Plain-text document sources
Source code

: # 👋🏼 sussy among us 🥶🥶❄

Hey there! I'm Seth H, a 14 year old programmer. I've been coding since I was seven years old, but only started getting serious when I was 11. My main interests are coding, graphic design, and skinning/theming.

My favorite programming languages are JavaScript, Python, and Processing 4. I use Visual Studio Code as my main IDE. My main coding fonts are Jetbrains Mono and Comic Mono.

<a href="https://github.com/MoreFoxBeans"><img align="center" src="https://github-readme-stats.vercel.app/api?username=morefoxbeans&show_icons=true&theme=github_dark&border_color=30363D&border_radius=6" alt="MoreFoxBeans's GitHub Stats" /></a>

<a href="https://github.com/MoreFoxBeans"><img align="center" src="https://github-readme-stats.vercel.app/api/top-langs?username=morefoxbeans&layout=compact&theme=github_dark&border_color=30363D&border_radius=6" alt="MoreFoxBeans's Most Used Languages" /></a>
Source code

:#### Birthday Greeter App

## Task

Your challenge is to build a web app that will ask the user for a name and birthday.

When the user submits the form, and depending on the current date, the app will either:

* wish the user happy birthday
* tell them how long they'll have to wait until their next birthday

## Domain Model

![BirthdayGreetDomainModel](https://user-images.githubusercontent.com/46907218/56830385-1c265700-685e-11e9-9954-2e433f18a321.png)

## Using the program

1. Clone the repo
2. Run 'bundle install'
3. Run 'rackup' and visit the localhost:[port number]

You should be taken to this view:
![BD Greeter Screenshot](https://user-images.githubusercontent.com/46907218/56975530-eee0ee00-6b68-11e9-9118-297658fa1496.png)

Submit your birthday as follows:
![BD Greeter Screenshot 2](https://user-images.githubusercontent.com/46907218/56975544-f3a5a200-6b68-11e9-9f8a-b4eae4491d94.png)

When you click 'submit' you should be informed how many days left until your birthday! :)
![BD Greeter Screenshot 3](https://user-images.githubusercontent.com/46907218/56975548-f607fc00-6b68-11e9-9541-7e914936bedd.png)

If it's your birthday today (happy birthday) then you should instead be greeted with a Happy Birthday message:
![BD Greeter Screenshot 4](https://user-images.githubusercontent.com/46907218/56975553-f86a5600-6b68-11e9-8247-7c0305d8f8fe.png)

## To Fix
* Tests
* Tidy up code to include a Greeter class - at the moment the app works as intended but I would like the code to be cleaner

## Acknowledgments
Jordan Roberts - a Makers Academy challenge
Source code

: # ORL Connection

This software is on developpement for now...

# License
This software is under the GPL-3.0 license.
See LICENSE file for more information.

**ASSIGNMENT**: Pull each line containing "software" from the records.

**OUTPUT OF THE EXERCISE**:
This software is on developpement for now...
This software is under the GPL-3.0 license.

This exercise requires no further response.